-- WHAT TO DO --
Going through the entries below, copy out each line that contains "file".
START SOURCE MATERIAL
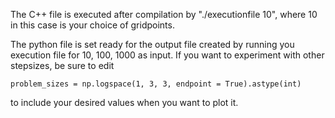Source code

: The C++ file is executed after compilation by "./executionfile 10", where 10 in this case is your choice of gridpoints. 

The python file is set ready for the output file created by running you execution file for 10, 100, 1000 as input. If you want to experiment with other stepsizes, be sure to edit 
```
problem_sizes = np.logspace(1, 3, 3, endpoint = True).astype(int)
```
to include your desired values when you want to plot it.
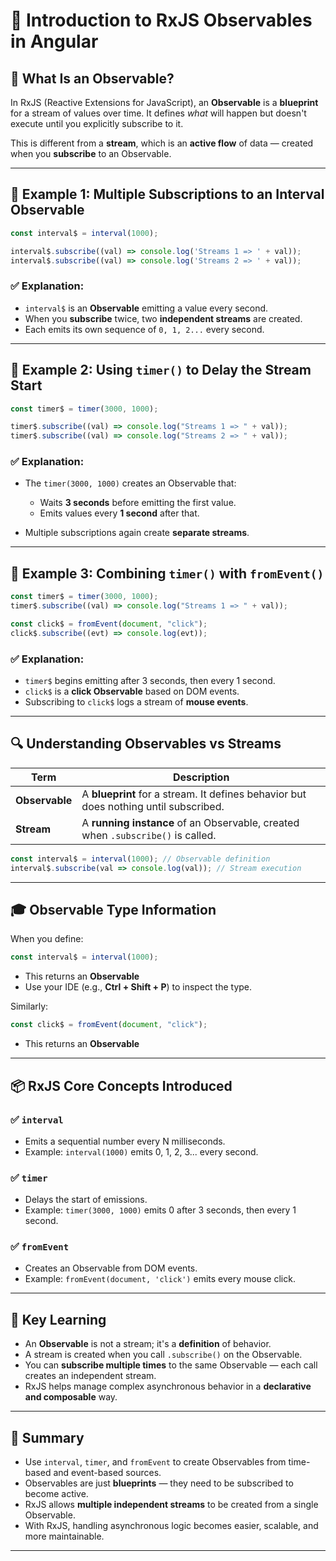 # 🌊 Introduction to RxJS Observables in Angular

## 📘 What Is an Observable?

In RxJS (Reactive Extensions for JavaScript), an **Observable** is a **blueprint** for a stream of values over time. It defines *what* will happen but doesn't execute until you explicitly subscribe to it.

This is different from a **stream**, which is an **active flow** of data — created when you **subscribe** to an Observable.

---

## 🧪 Example 1: Multiple Subscriptions to an Interval Observable

```typescript
const interval$ = interval(1000);

interval$.subscribe((val) => console.log('Streams 1 => ' + val));
interval$.subscribe((val) => console.log('Streams 2 => ' + val));
```

### ✅ Explanation:

* `interval$` is an **Observable** emitting a value every second.
* When you **subscribe** twice, two **independent streams** are created.
* Each emits its own sequence of `0, 1, 2...` every second.

---

## 🧪 Example 2: Using `timer()` to Delay the Stream Start

```typescript
const timer$ = timer(3000, 1000);

timer$.subscribe((val) => console.log("Streams 1 => " + val));
timer$.subscribe((val) => console.log("Streams 2 => " + val));
```

### ✅ Explanation:

* The `timer(3000, 1000)` creates an Observable that:

  * Waits **3 seconds** before emitting the first value.
  * Emits values every **1 second** after that.
* Multiple subscriptions again create **separate streams**.

---

## 🧪 Example 3: Combining `timer()` with `fromEvent()`

```typescript
const timer$ = timer(3000, 1000);
timer$.subscribe((val) => console.log("Streams 1 => " + val));

const click$ = fromEvent(document, "click");
click$.subscribe((evt) => console.log(evt));
```

### ✅ Explanation:

* `timer$` begins emitting after 3 seconds, then every 1 second.
* `click$` is a **click Observable** based on DOM events.
* Subscribing to `click$` logs a stream of **mouse events**.

---

## 🔍 Understanding Observables vs Streams

| Term           | Description                                                                          |
| -------------- | ------------------------------------------------------------------------------------ |
| **Observable** | A **blueprint** for a stream. It defines behavior but does nothing until subscribed. |
| **Stream**     | A **running instance** of an Observable, created when `.subscribe()` is called.      |

```typescript
const interval$ = interval(1000); // Observable definition
interval$.subscribe(val => console.log(val)); // Stream execution
```

---

## 🎓 Observable Type Information

When you define:

```typescript
const interval$ = interval(1000);
```

* This returns an **Observable<number>**
* Use your IDE (e.g., **Ctrl + Shift + P**) to inspect the type.

Similarly:

```typescript
const click$ = fromEvent(document, "click");
```

* This returns an **Observable<Event>**

---

## 📦 RxJS Core Concepts Introduced

### ✅ `interval`

* Emits a sequential number every N milliseconds.
* Example: `interval(1000)` emits 0, 1, 2, 3... every second.

### ✅ `timer`

* Delays the start of emissions.
* Example: `timer(3000, 1000)` emits 0 after 3 seconds, then every 1 second.

### ✅ `fromEvent`

* Creates an Observable from DOM events.
* Example: `fromEvent(document, 'click')` emits every mouse click.

---

## 🧠 Key Learning

* An **Observable** is not a stream; it's a **definition** of behavior.
* A stream is created when you call `.subscribe()` on the Observable.
* You can **subscribe multiple times** to the same Observable — each call creates an independent stream.
* RxJS helps manage complex asynchronous behavior in a **declarative and composable** way.

---

## 📝 Summary

* Use `interval`, `timer`, and `fromEvent` to create Observables from time-based and event-based sources.
* Observables are just **blueprints** — they need to be subscribed to become active.
* RxJS allows **multiple independent streams** to be created from a single Observable.
* With RxJS, handling asynchronous logic becomes easier, scalable, and more maintainable.

---
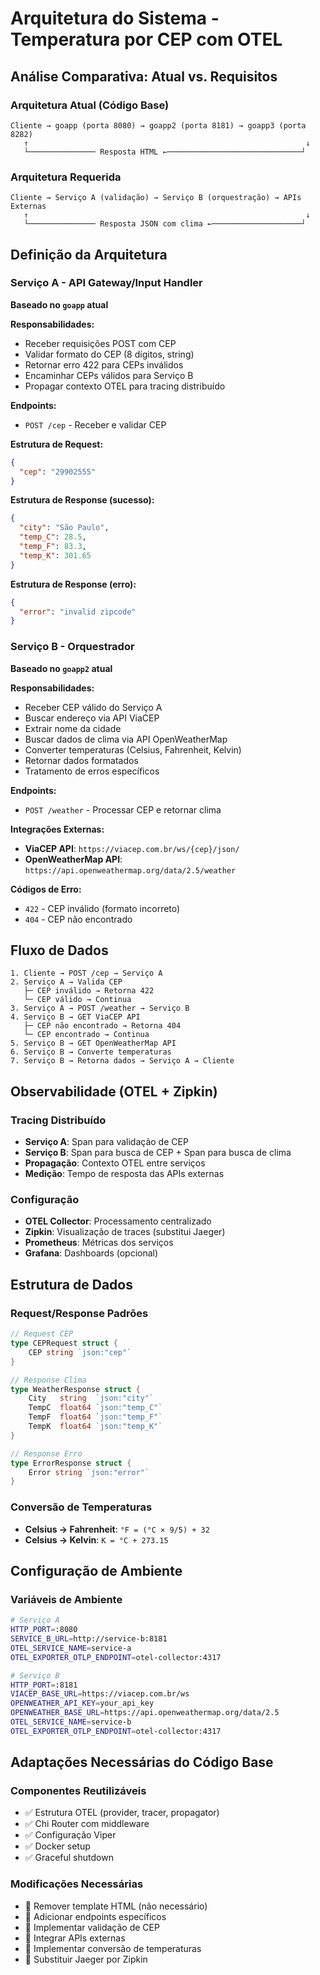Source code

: # Arquitetura do Sistema - Temperatura por CEP com OTEL

## Análise Comparativa: Atual vs. Requisitos

### Arquitetura Atual (Código Base)
```
Cliente → goapp (porta 8080) → goapp2 (porta 8181) → goapp3 (porta 8282)
   ↑                                                              ↓
   └─────────────── Resposta HTML ←──────────────────────────────┘
```

### Arquitetura Requerida
```
Cliente → Serviço A (validação) → Serviço B (orquestração) → APIs Externas
   ↑                                                              ↓
   └─────────────── Resposta JSON com clima ←────────────────────┘
```

## Definição da Arquitetura

### Serviço A - API Gateway/Input Handler
**Baseado no `goapp` atual**

**Responsabilidades:**
- Receber requisições POST com CEP
- Validar formato do CEP (8 dígitos, string)
- Retornar erro 422 para CEPs inválidos
- Encaminhar CEPs válidos para Serviço B
- Propagar contexto OTEL para tracing distribuído

**Endpoints:**
- `POST /cep` - Receber e validar CEP

**Estrutura de Request:**
```json
{
  "cep": "29902555"
}
```

**Estrutura de Response (sucesso):**
```json
{
  "city": "São Paulo",
  "temp_C": 28.5,
  "temp_F": 83.3,
  "temp_K": 301.65
}
```

**Estrutura de Response (erro):**
```json
{
  "error": "invalid zipcode"
}
```

### Serviço B - Orquestrador
**Baseado no `goapp2` atual**

**Responsabilidades:**
- Receber CEP válido do Serviço A
- Buscar endereço via API ViaCEP
- Extrair nome da cidade
- Buscar dados de clima via API OpenWeatherMap
- Converter temperaturas (Celsius, Fahrenheit, Kelvin)
- Retornar dados formatados
- Tratamento de erros específicos

**Endpoints:**
- `POST /weather` - Processar CEP e retornar clima

**Integrações Externas:**
- **ViaCEP API**: `https://viacep.com.br/ws/{cep}/json/`
- **OpenWeatherMap API**: `https://api.openweathermap.org/data/2.5/weather`

**Códigos de Erro:**
- `422` - CEP inválido (formato incorreto)
- `404` - CEP não encontrado

## Fluxo de Dados

```
1. Cliente → POST /cep → Serviço A
2. Serviço A → Valida CEP
   ├─ CEP inválido → Retorna 422
   └─ CEP válido → Continua
3. Serviço A → POST /weather → Serviço B
4. Serviço B → GET ViaCEP API
   ├─ CEP não encontrado → Retorna 404
   └─ CEP encontrado → Continua
5. Serviço B → GET OpenWeatherMap API
6. Serviço B → Converte temperaturas
7. Serviço B → Retorna dados → Serviço A → Cliente
```

## Observabilidade (OTEL + Zipkin)

### Tracing Distribuído
- **Serviço A**: Span para validação de CEP
- **Serviço B**: Span para busca de CEP + Span para busca de clima
- **Propagação**: Contexto OTEL entre serviços
- **Medição**: Tempo de resposta das APIs externas

### Configuração
- **OTEL Collector**: Processamento centralizado
- **Zipkin**: Visualização de traces (substitui Jaeger)
- **Prometheus**: Métricas dos serviços
- **Grafana**: Dashboards (opcional)

## Estrutura de Dados

### Request/Response Padrões
```go
// Request CEP
type CEPRequest struct {
    CEP string `json:"cep"`
}

// Response Clima
type WeatherResponse struct {
    City   string  `json:"city"`
    TempC  float64 `json:"temp_C"`
    TempF  float64 `json:"temp_F"`
    TempK  float64 `json:"temp_K"`
}

// Response Erro
type ErrorResponse struct {
    Error string `json:"error"`
}
```

### Conversão de Temperaturas
- **Celsius → Fahrenheit**: `°F = (°C × 9/5) + 32`
- **Celsius → Kelvin**: `K = °C + 273.15`

## Configuração de Ambiente

### Variáveis de Ambiente
```bash
# Serviço A
HTTP_PORT=:8080
SERVICE_B_URL=http://service-b:8181
OTEL_SERVICE_NAME=service-a
OTEL_EXPORTER_OTLP_ENDPOINT=otel-collector:4317

# Serviço B
HTTP_PORT=:8181
VIACEP_BASE_URL=https://viacep.com.br/ws
OPENWEATHER_API_KEY=your_api_key
OPENWEATHER_BASE_URL=https://api.openweathermap.org/data/2.5
OTEL_SERVICE_NAME=service-b
OTEL_EXPORTER_OTLP_ENDPOINT=otel-collector:4317
```

## Adaptações Necessárias do Código Base

### Componentes Reutilizáveis
- ✅ Estrutura OTEL (provider, tracer, propagator)
- ✅ Chi Router com middleware
- ✅ Configuração Viper
- ✅ Docker setup
- ✅ Graceful shutdown

### Modificações Necessárias
- 🔄 Remover template HTML (não necessário)
- 🔄 Adicionar endpoints específicos
- 🔄 Implementar validação de CEP
- 🔄 Integrar APIs externas
- 🔄 Implementar conversão de temperaturas
- 🔄 Substituir Jaeger por Zipkin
END SOURCE MATERIAL
-- EXERCISE SOLUTION --
: The C++ file is executed after compilation by "./executionfile 10", where 10 in this case is your choice of gridpoints. 
The python file is set ready for the output file created by running you execution file for 10, 100, 1000 as input. If you want to experiment with other stepsizes, be sure to edit 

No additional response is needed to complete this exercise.